### Problem details
Retype each entry exactly.

### Extracted data entries
────────────────

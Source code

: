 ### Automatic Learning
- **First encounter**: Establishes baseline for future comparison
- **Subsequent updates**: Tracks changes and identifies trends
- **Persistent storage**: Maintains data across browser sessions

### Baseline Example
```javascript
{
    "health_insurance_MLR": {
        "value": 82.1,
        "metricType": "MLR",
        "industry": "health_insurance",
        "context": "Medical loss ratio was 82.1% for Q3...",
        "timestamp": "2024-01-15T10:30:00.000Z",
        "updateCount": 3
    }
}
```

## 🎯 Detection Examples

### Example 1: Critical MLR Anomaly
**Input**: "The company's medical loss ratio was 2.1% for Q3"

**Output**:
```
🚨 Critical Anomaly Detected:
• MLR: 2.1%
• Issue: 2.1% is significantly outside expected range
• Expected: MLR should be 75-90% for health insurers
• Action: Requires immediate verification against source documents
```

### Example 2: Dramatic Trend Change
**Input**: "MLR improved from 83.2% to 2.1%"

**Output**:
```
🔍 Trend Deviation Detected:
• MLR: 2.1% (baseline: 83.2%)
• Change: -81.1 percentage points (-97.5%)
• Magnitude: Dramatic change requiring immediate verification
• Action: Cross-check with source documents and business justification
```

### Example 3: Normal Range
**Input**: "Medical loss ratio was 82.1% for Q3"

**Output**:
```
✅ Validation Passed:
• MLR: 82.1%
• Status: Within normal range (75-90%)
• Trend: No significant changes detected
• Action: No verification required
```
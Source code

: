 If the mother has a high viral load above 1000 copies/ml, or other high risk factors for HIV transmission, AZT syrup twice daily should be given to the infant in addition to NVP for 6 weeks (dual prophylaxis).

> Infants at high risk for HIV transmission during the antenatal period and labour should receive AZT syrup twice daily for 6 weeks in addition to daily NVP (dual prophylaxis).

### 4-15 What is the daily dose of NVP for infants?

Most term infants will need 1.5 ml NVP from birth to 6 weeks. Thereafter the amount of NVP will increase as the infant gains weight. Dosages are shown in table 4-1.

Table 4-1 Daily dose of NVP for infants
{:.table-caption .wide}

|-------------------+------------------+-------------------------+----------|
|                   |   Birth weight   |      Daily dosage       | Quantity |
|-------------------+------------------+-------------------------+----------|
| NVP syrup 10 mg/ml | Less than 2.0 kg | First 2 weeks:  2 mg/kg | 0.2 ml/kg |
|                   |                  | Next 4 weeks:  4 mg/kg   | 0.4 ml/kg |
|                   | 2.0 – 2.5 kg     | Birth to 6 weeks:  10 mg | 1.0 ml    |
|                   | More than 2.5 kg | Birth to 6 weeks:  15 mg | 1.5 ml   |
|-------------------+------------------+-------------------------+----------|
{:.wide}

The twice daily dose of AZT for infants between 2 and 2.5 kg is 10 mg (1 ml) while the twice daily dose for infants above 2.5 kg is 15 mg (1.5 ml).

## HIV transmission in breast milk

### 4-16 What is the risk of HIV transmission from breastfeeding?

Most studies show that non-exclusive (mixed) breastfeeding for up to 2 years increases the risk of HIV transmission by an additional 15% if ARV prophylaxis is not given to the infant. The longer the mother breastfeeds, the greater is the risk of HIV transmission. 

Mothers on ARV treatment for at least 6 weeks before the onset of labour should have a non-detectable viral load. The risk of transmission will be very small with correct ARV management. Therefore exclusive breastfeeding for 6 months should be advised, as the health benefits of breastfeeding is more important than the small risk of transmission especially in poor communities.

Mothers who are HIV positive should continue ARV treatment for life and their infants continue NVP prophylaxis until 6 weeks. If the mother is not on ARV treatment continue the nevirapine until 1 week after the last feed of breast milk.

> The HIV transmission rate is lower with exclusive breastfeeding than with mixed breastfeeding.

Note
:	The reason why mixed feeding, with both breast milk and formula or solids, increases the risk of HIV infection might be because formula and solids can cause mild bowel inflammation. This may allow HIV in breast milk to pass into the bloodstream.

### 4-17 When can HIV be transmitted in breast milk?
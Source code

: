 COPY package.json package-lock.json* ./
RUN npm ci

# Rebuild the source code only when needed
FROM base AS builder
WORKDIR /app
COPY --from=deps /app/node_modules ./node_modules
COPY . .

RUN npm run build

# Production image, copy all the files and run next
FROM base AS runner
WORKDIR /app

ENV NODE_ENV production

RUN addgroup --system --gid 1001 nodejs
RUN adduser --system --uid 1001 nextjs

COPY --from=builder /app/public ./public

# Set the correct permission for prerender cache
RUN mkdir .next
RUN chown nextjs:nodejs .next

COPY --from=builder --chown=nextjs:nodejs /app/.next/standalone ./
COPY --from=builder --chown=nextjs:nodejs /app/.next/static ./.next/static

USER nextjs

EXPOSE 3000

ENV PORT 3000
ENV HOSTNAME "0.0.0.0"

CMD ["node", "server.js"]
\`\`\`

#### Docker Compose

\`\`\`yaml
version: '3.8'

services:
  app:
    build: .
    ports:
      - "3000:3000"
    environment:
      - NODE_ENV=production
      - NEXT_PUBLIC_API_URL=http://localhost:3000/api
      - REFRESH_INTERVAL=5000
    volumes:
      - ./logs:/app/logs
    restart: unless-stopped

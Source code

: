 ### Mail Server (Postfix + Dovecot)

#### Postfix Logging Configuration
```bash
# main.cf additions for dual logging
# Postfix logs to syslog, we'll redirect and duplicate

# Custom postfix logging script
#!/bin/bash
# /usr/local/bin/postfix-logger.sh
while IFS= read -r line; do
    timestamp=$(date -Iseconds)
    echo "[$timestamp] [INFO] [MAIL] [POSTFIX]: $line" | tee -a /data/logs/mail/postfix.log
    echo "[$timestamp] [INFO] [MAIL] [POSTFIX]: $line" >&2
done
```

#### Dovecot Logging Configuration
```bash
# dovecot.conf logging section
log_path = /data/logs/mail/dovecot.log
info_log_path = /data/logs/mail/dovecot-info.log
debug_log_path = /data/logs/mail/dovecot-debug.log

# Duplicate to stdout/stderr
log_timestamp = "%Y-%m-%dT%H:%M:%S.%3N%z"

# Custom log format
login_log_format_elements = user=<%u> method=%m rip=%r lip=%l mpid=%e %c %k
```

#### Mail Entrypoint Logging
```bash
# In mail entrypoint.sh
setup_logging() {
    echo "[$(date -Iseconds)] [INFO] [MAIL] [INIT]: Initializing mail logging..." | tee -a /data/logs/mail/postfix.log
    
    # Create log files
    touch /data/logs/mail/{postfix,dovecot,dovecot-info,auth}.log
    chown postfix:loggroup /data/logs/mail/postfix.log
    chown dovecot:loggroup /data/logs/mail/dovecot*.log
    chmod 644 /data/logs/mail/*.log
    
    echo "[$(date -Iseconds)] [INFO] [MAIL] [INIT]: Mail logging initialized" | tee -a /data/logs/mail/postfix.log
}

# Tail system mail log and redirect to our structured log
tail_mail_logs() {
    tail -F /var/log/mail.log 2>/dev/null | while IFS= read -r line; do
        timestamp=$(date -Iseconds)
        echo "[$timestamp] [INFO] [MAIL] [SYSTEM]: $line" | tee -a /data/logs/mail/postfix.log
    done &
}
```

────────────────

### Result of the task
Source code

: ### Automatic Learning
- **First encounter**: Establishes baseline for future comparison
- **Subsequent updates**: Tracks changes and identifies trends
- **Persistent storage**: Maintains data across browser sessions

### Baseline Example
```javascript
{
    "health_insurance_MLR": {
        "value": 82.1,
        "metricType": "MLR",
        "industry": "health_insurance",
        "context": "Medical loss ratio was 82.1% for Q3...",
        "timestamp": "2024-01-15T10:30:00.000Z",
        "updateCount": 3
    }
}
```

## 🎯 Detection Examples

### Example 1: Critical MLR Anomaly
**Input**: "The company's medical loss ratio was 2.1% for Q3"

**Output**:
```
🚨 Critical Anomaly Detected:
• MLR: 2.1%
• Issue: 2.1% is significantly outside expected range
• Expected: MLR should be 75-90% for health insurers
• Action: Requires immediate verification against source documents
```

### Example 2: Dramatic Trend Change
**Input**: "MLR improved from 83.2% to 2.1%"

**Output**:
```
🔍 Trend Deviation Detected:
• MLR: 2.1% (baseline: 83.2%)
• Change: -81.1 percentage points (-97.5%)
• Magnitude: Dramatic change requiring immediate verification
• Action: Cross-check with source documents and business justification
```

### Example 3: Normal Range
**Input**: "Medical loss ratio was 82.1% for Q3"

**Output**:
```
✅ Validation Passed:
• MLR: 82.1%
• Status: Within normal range (75-90%)
• Trend: No significant changes detected
• Action: No verification required
```
Source code

: If the mother has a high viral load above 1000 copies/ml, or other high risk factors for HIV transmission, AZT syrup twice daily should be given to the infant in addition to NVP for 6 weeks (dual prophylaxis).

> Infants at high risk for HIV transmission during the antenatal period and labour should receive AZT syrup twice daily for 6 weeks in addition to daily NVP (dual prophylaxis).

### 4-15 What is the daily dose of NVP for infants?

Most term infants will need 1.5 ml NVP from birth to 6 weeks. Thereafter the amount of NVP will increase as the infant gains weight. Dosages are shown in table 4-1.

Table 4-1 Daily dose of NVP for infants
{:.table-caption .wide}

|-------------------+------------------+-------------------------+----------|
|                   |   Birth weight   |      Daily dosage       | Quantity |
|-------------------+------------------+-------------------------+----------|
| NVP syrup 10 mg/ml | Less than 2.0 kg | First 2 weeks:  2 mg/kg | 0.2 ml/kg |
|                   |                  | Next 4 weeks:  4 mg/kg   | 0.4 ml/kg |
|                   | 2.0 – 2.5 kg     | Birth to 6 weeks:  10 mg | 1.0 ml    |
|                   | More than 2.5 kg | Birth to 6 weeks:  15 mg | 1.5 ml   |
|-------------------+------------------+-------------------------+----------|
{:.wide}

The twice daily dose of AZT for infants between 2 and 2.5 kg is 10 mg (1 ml) while the twice daily dose for infants above 2.5 kg is 15 mg (1.5 ml).

## HIV transmission in breast milk

### 4-16 What is the risk of HIV transmission from breastfeeding?

Most studies show that non-exclusive (mixed) breastfeeding for up to 2 years increases the risk of HIV transmission by an additional 15% if ARV prophylaxis is not given to the infant. The longer the mother breastfeeds, the greater is the risk of HIV transmission. 

Mothers on ARV treatment for at least 6 weeks before the onset of labour should have a non-detectable viral load. The risk of transmission will be very small with correct ARV management. Therefore exclusive breastfeeding for 6 months should be advised, as the health benefits of breastfeeding is more important than the small risk of transmission especially in poor communities.

Mothers who are HIV positive should continue ARV treatment for life and their infants continue NVP prophylaxis until 6 weeks. If the mother is not on ARV treatment continue the nevirapine until 1 week after the last feed of breast milk.

> The HIV transmission rate is lower with exclusive breastfeeding than with mixed breastfeeding.

Note
:	The reason why mixed feeding, with both breast milk and formula or solids, increases the risk of HIV infection might be because formula and solids can cause mild bowel inflammation. This may allow HIV in breast milk to pass into the bloodstream.

### 4-17 When can HIV be transmitted in breast milk?
Source code

: COPY package.json package-lock.json* ./
RUN npm ci

# Rebuild the source code only when needed
FROM base AS builder
WORKDIR /app
COPY --from=deps /app/node_modules ./node_modules
COPY . .

RUN npm run build

# Production image, copy all the files and run next
FROM base AS runner
WORKDIR /app

ENV NODE_ENV production

RUN addgroup --system --gid 1001 nodejs
RUN adduser --system --uid 1001 nextjs

COPY --from=builder /app/public ./public

# Set the correct permission for prerender cache
RUN mkdir .next
RUN chown nextjs:nodejs .next

COPY --from=builder --chown=nextjs:nodejs /app/.next/standalone ./
COPY --from=builder --chown=nextjs:nodejs /app/.next/static ./.next/static

USER nextjs

EXPOSE 3000

ENV PORT 3000
ENV HOSTNAME "0.0.0.0"

CMD ["node", "server.js"]
\`\`\`

#### Docker Compose

\`\`\`yaml
version: '3.8'

services:
  app:
    build: .
    ports:
      - "3000:3000"
    environment:
      - NODE_ENV=production
      - NEXT_PUBLIC_API_URL=http://localhost:3000/api
      - REFRESH_INTERVAL=5000
    volumes:
      - ./logs:/app/logs
    restart: unless-stopped

Source code

: ### Mail Server (Postfix + Dovecot)

#### Postfix Logging Configuration
```bash
# main.cf additions for dual logging
# Postfix logs to syslog, we'll redirect and duplicate

# Custom postfix logging script
#!/bin/bash
# /usr/local/bin/postfix-logger.sh
while IFS= read -r line; do
    timestamp=$(date -Iseconds)
    echo "[$timestamp] [INFO] [MAIL] [POSTFIX]: $line" | tee -a /data/logs/mail/postfix.log
    echo "[$timestamp] [INFO] [MAIL] [POSTFIX]: $line" >&2
done
```

#### Dovecot Logging Configuration
```bash
# dovecot.conf logging section
log_path = /data/logs/mail/dovecot.log
info_log_path = /data/logs/mail/dovecot-info.log
debug_log_path = /data/logs/mail/dovecot-debug.log

# Duplicate to stdout/stderr
log_timestamp = "%Y-%m-%dT%H:%M:%S.%3N%z"

# Custom log format
login_log_format_elements = user=<%u> method=%m rip=%r lip=%l mpid=%e %c %k
```

#### Mail Entrypoint Logging
```bash
# In mail entrypoint.sh
setup_logging() {
    echo "[$(date -Iseconds)] [INFO] [MAIL] [INIT]: Initializing mail logging..." | tee -a /data/logs/mail/postfix.log
    
    # Create log files
    touch /data/logs/mail/{postfix,dovecot,dovecot-info,auth}.log
    chown postfix:loggroup /data/logs/mail/postfix.log
    chown dovecot:loggroup /data/logs/mail/dovecot*.log
    chmod 644 /data/logs/mail/*.log
    
    echo "[$(date -Iseconds)] [INFO] [MAIL] [INIT]: Mail logging initialized" | tee -a /data/logs/mail/postfix.log
}

# Tail system mail log and redirect to our structured log
tail_mail_logs() {
    tail -F /var/log/mail.log 2>/dev/null | while IFS= read -r line; do
        timestamp=$(date -Iseconds)
        echo "[$timestamp] [INFO] [MAIL] [SYSTEM]: $line" | tee -a /data/logs/mail/postfix.log
    done &
}
```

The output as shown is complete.